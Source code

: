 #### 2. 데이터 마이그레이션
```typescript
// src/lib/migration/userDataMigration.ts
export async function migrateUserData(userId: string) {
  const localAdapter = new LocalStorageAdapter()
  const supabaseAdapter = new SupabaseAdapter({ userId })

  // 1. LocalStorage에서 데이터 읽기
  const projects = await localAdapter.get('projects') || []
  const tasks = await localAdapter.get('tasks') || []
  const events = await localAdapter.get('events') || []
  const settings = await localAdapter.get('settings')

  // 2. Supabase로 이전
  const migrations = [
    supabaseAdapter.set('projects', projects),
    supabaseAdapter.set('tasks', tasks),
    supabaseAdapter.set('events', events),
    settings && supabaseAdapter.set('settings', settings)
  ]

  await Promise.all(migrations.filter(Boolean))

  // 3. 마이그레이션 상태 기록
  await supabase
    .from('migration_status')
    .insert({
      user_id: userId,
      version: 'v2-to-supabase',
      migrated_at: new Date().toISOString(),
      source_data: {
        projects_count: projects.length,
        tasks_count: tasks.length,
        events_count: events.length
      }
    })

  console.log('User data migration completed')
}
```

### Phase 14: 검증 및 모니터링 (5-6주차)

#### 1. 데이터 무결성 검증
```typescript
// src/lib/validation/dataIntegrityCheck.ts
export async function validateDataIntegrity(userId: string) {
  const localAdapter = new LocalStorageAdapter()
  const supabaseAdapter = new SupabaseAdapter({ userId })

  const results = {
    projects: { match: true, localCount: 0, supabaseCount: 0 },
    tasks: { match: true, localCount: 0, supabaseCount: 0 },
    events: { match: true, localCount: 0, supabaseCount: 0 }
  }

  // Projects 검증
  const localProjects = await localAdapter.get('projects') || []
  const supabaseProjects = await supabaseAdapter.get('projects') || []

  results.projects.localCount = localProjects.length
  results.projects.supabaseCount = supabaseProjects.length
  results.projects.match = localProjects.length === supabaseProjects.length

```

----

● **Work instructions**: Your answer must contain every line of the records, exactly.

● **Finished task**:
Source code

: #### 2. 데이터 마이그레이션
```typescript
// src/lib/migration/userDataMigration.ts
export async function migrateUserData(userId: string) {
  const localAdapter = new LocalStorageAdapter()
  const supabaseAdapter = new SupabaseAdapter({ userId })

  // 1. LocalStorage에서 데이터 읽기
  const projects = await localAdapter.get('projects') || []
  const tasks = await localAdapter.get('tasks') || []
  const events = await localAdapter.get('events') || []
  const settings = await localAdapter.get('settings')

  // 2. Supabase로 이전
  const migrations = [
    supabaseAdapter.set('projects', projects),
    supabaseAdapter.set('tasks', tasks),
    supabaseAdapter.set('events', events),
    settings && supabaseAdapter.set('settings', settings)
  ]

  await Promise.all(migrations.filter(Boolean))

  // 3. 마이그레이션 상태 기록
  await supabase
    .from('migration_status')
    .insert({
      user_id: userId,
      version: 'v2-to-supabase',
      migrated_at: new Date().toISOString(),
      source_data: {
        projects_count: projects.length,
        tasks_count: tasks.length,
        events_count: events.length
      }
    })

  console.log('User data migration completed')
}
```

### Phase 14: 검증 및 모니터링 (5-6주차)

#### 1. 데이터 무결성 검증
```typescript
// src/lib/validation/dataIntegrityCheck.ts
export async function validateDataIntegrity(userId: string) {
  const localAdapter = new LocalStorageAdapter()
  const supabaseAdapter = new SupabaseAdapter({ userId })

  const results = {
    projects: { match: true, localCount: 0, supabaseCount: 0 },
    tasks: { match: true, localCount: 0, supabaseCount: 0 },
    events: { match: true, localCount: 0, supabaseCount: 0 }
  }

  // Projects 검증
  const localProjects = await localAdapter.get('projects') || []
  const supabaseProjects = await supabaseAdapter.get('projects') || []

  results.projects.localCount = localProjects.length
  results.projects.supabaseCount = supabaseProjects.length
  results.projects.match = localProjects.length === supabaseProjects.length

```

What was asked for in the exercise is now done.